• [What you should do]: The lines to reproduce run from the first one below to the line containing "fprintf('\nShowing the <strong>first</strong>", both included. Reproduce them exactly and nothing else.

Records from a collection
● ● ● ●
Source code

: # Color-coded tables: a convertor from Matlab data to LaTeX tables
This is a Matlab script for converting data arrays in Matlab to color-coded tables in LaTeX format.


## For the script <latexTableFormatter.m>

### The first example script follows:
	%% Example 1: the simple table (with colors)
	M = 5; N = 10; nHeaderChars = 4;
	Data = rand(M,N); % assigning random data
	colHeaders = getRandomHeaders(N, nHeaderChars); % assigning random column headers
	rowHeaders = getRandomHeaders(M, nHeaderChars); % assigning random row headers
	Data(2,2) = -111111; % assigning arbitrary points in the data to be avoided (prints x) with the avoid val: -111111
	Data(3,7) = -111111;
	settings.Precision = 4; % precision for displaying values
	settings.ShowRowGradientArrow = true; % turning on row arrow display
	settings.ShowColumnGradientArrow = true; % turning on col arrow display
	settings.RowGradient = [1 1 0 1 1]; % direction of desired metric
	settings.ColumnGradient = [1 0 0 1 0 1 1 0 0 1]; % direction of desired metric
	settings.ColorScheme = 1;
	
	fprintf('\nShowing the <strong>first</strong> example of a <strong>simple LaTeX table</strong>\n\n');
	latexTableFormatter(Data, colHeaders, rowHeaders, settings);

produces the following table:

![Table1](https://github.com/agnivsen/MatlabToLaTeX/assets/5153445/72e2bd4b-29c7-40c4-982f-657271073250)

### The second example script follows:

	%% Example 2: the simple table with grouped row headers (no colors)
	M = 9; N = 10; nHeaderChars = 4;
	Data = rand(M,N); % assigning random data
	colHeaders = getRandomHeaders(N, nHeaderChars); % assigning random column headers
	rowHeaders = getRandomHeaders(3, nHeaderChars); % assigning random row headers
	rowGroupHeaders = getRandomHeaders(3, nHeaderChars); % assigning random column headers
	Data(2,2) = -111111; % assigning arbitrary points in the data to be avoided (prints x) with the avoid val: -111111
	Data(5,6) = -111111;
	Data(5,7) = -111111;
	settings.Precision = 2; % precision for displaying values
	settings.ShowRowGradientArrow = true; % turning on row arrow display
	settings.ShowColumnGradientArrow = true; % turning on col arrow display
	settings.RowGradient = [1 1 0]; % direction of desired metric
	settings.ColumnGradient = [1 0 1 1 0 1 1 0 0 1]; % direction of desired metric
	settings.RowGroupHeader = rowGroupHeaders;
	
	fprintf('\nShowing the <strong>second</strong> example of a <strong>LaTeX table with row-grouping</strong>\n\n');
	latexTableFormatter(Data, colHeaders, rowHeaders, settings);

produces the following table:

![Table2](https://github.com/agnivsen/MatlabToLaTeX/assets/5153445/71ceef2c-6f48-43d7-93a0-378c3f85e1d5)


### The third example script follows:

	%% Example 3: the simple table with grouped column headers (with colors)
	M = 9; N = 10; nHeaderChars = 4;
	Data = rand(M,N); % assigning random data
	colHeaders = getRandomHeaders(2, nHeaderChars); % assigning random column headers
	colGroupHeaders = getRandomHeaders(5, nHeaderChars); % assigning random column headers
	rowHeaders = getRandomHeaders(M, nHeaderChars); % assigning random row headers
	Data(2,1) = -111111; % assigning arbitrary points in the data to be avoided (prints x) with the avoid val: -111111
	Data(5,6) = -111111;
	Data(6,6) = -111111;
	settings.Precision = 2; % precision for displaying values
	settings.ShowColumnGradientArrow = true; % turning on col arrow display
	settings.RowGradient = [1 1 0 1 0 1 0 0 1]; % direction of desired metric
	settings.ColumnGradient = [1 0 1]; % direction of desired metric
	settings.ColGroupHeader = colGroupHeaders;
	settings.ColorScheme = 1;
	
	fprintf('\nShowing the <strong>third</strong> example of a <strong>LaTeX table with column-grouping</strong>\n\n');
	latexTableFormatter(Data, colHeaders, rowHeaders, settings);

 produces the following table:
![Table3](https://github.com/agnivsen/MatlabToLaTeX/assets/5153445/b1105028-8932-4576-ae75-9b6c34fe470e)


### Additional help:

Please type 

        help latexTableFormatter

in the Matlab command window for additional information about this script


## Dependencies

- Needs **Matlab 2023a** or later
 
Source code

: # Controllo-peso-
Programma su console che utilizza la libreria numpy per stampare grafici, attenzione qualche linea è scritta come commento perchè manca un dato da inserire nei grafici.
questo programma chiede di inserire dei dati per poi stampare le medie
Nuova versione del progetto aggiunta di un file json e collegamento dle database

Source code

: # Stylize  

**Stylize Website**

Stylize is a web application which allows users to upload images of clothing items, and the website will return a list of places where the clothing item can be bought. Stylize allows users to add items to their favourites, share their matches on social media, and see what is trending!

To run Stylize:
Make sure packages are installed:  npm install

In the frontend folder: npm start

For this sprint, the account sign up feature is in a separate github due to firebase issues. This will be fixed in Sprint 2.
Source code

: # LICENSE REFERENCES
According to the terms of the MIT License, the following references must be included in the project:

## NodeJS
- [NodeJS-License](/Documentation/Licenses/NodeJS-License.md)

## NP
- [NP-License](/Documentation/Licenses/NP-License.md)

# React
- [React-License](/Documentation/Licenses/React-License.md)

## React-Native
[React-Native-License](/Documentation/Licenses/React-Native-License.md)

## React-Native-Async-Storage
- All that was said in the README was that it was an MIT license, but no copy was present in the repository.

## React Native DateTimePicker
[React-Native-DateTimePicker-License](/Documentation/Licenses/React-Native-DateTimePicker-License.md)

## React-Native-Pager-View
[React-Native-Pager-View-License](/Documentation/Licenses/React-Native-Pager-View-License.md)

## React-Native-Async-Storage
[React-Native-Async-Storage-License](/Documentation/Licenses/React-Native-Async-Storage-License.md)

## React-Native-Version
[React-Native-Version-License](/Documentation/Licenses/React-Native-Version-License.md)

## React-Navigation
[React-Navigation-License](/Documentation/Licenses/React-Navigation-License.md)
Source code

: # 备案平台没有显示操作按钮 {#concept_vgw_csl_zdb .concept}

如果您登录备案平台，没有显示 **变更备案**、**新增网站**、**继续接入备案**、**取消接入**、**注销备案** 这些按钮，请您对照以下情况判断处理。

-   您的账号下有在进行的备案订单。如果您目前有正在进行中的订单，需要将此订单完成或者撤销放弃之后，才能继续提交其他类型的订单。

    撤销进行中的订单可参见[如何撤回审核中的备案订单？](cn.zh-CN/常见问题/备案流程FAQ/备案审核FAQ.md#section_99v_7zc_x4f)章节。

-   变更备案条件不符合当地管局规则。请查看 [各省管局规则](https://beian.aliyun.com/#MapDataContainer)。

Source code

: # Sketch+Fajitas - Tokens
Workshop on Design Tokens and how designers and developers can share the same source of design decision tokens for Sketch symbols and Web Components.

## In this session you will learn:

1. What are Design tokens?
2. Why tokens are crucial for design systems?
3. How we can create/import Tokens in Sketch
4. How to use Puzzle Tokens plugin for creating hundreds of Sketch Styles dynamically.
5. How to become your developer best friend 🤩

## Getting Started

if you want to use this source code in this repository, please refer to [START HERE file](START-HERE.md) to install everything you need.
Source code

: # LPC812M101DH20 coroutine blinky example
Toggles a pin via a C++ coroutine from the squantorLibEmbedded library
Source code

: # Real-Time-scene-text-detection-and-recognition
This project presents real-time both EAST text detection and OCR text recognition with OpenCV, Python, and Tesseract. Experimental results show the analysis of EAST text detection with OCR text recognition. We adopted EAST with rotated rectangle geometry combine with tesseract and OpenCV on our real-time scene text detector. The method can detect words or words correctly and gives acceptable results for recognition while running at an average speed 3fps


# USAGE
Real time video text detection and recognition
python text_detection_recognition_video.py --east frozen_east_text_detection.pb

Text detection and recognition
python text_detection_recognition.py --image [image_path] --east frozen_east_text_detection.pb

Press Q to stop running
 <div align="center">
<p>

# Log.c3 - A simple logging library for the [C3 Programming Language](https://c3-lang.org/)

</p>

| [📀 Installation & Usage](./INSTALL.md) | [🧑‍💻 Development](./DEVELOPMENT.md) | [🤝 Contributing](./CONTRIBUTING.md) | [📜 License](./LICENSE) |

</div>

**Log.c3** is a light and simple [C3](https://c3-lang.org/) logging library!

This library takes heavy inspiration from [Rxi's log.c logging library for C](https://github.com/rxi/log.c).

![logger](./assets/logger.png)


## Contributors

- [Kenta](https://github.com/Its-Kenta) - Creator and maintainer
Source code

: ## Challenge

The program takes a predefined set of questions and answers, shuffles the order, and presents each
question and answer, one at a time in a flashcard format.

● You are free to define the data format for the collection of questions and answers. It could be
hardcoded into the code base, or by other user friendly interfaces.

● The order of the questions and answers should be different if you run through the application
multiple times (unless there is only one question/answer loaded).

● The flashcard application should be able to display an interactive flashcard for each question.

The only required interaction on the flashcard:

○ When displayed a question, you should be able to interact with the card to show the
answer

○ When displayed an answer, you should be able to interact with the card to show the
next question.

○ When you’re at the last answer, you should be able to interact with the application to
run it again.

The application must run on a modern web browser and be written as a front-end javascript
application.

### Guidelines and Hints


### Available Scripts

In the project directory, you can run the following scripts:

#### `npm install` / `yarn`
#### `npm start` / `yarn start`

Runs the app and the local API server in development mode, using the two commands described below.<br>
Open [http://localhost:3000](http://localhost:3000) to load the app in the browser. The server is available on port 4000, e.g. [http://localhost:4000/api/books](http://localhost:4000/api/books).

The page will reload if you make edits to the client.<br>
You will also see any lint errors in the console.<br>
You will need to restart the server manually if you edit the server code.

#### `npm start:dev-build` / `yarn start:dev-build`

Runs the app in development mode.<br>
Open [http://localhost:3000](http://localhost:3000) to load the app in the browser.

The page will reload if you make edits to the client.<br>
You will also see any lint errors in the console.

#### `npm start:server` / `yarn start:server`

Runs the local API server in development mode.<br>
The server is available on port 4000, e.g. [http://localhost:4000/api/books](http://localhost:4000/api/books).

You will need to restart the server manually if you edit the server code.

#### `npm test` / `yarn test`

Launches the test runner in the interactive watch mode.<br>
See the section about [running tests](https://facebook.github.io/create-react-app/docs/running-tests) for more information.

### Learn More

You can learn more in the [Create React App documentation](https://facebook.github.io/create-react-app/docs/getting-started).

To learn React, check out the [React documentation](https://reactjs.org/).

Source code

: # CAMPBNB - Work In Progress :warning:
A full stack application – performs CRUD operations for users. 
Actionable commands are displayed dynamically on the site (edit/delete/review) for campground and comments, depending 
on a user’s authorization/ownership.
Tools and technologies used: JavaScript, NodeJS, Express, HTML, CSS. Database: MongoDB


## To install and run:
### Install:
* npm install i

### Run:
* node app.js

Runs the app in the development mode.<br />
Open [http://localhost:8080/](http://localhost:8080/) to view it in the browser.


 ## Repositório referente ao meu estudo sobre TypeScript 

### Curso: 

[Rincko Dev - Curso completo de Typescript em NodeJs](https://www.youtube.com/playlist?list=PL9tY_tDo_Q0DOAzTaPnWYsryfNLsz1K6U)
● ● ● ●
• [Response to the exercise]:
Source code

: # Color-coded tables: a convertor from Matlab data to LaTeX tables
This is a Matlab script for converting data arrays in Matlab to color-coded tables in LaTeX format.


## For the script <latexTableFormatter.m>

### The first example script follows:
	%% Example 1: the simple table (with colors)
	M = 5; N = 10; nHeaderChars = 4;
	Data = rand(M,N); % assigning random data
	colHeaders = getRandomHeaders(N, nHeaderChars); % assigning random column headers
	rowHeaders = getRandomHeaders(M, nHeaderChars); % assigning random row headers
	Data(2,2) = -111111; % assigning arbitrary points in the data to be avoided (prints x) with the avoid val: -111111
	Data(3,7) = -111111;
	settings.Precision = 4; % precision for displaying values
	settings.ShowRowGradientArrow = true; % turning on row arrow display
	settings.ShowColumnGradientArrow = true; % turning on col arrow display
	settings.RowGradient = [1 1 0 1 1]; % direction of desired metric
	settings.ColumnGradient = [1 0 0 1 0 1 1 0 0 1]; % direction of desired metric
	settings.ColorScheme = 1;
	
	fprintf('\nShowing the <strong>first</strong> example of a <strong>simple LaTeX table</strong>\n\n');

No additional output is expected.